Data for review:
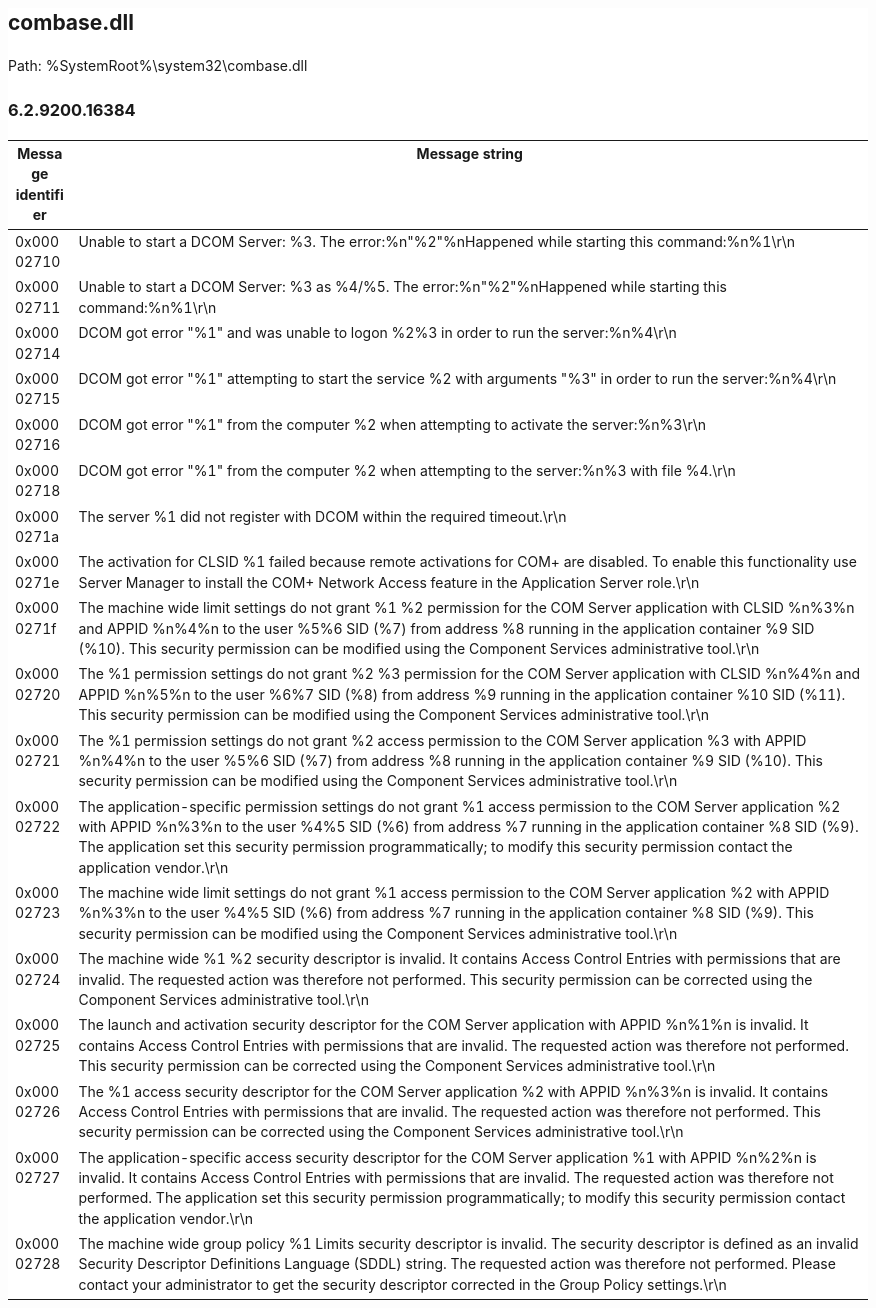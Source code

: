 ## combase.dll

Path: %SystemRoot%\system32\combase.dll

### 6.2.9200.16384

Message identifier | Message string
--- | ---
0x00002710 | Unable to start a DCOM Server: %3. The error:%n"%2"%nHappened while starting this command:%n%1\r\n
0x00002711 | Unable to start a DCOM Server: %3 as %4/%5. The error:%n"%2"%nHappened while starting this command:%n%1\r\n
0x00002714 | DCOM got error "%1" and was unable to logon %2\%3 in order to run the server:%n%4\r\n
0x00002715 | DCOM got error "%1" attempting to start the service %2 with arguments "%3" in order to run the server:%n%4\r\n
0x00002716 | DCOM got error "%1" from the computer %2 when attempting to activate the server:%n%3\r\n
0x00002718 | DCOM got error "%1" from the computer %2 when attempting to the server:%n%3 with file %4.\r\n
0x0000271a | The server %1 did not register with DCOM within the required timeout.\r\n
0x0000271e | The activation for CLSID %1 failed because remote activations for COM+ are disabled. To enable this functionality use Server Manager to install the COM+ Network Access feature in the Application Server role.\r\n
0x0000271f | The machine wide limit settings do not grant %1 %2 permission for the COM Server application with CLSID %n%3%n and APPID %n%4%n to the user %5\%6 SID (%7) from address %8 running in the application container %9 SID (%10). This security permission can be modified using the Component Services administrative tool.\r\n
0x00002720 | The %1 permission settings do not grant %2 %3 permission for the COM Server application with CLSID %n%4%n and APPID %n%5%n to the user %6\%7 SID (%8) from address %9 running in the application container %10 SID (%11). This security permission can be modified using the Component Services administrative tool.\r\n
0x00002721 | The %1 permission settings do not grant %2 access permission to the COM Server application %3 with APPID %n%4%n to the user %5\%6 SID (%7) from address %8 running in the application container %9 SID (%10). This security permission can be modified using the Component Services administrative tool.\r\n
0x00002722 | The application-specific permission settings do not grant %1 access permission to the COM Server application %2 with APPID %n%3%n to the user %4\%5 SID (%6) from address %7 running in the application container %8 SID (%9). The application set this security permission programmatically; to modify this security permission contact the application vendor.\r\n
0x00002723 | The machine wide limit settings do not grant %1 access permission to the COM Server application %2 with APPID %n%3%n to the user %4\%5 SID (%6) from address %7 running in the application container %8 SID (%9). This security permission can be modified using the Component Services administrative tool.\r\n
0x00002724 | The machine wide %1 %2 security descriptor is invalid. It contains Access Control Entries with permissions that are invalid. The requested action was therefore not performed. This security permission can be corrected using the Component Services administrative tool.\r\n
0x00002725 | The launch and activation security descriptor for the COM Server application with APPID %n%1%n is invalid. It contains Access Control Entries with permissions that are invalid. The requested action was therefore not performed. This security permission can be corrected using the Component Services administrative tool.\r\n
0x00002726 | The %1 access security descriptor for the COM Server application %2 with APPID %n%3%n is invalid. It contains Access Control Entries with permissions that are invalid. The requested action was therefore not performed. This security permission can be corrected using the Component Services administrative tool.\r\n
0x00002727 | The application-specific access security descriptor for the COM Server application %1 with APPID %n%2%n is invalid. It contains Access Control Entries with permissions that are invalid. The requested action was therefore not performed.  The application set this security permission programmatically; to modify this security permission contact the application vendor.\r\n
0x00002728 | The machine wide group policy %1 Limits security descriptor is invalid. The security descriptor is defined as an invalid Security Descriptor Definitions Language (SDDL) string. The requested action was therefore not performed. Please contact your administrator to get the security descriptor corrected in the Group Policy settings.\r\n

Assignment:
From the records above, reproduce exactly the lines from the one with "0x00002720 | The" to the one with "0x00002723 | The", both included, and no others.

Exercise output:
0x00002720 | The %1 permission settings do not grant %2 %3 permission for the COM Server application with CLSID %n%4%n and APPID %n%5%n to the user %6\%7 SID (%8) from address %9 running in the application container %10 SID (%11). This security permission can be modified using the Component Services administrative tool.\r\n
0x00002721 | The %1 permission settings do not grant %2 access permission to the COM Server application %3 with APPID %n%4%n to the user %5\%6 SID (%7) from address %8 running in the application container %9 SID (%10). This security permission can be modified using the Component Services administrative tool.\r\n
0x00002722 | The application-specific permission settings do not grant %1 access permission to the COM Server application %2 with APPID %n%3%n to the user %4\%5 SID (%6) from address %7 running in the application container %8 SID (%9). The application set this security permission programmatically; to modify this security permission contact the application vendor.\r\n
0x00002723 | The machine wide limit settings do not grant %1 access permission to the COM Server application %2 with APPID %n%3%n to the user %4\%5 SID (%6) from address %7 running in the application container %8 SID (%9). This security permission can be modified using the Component Services administrative tool.\r\n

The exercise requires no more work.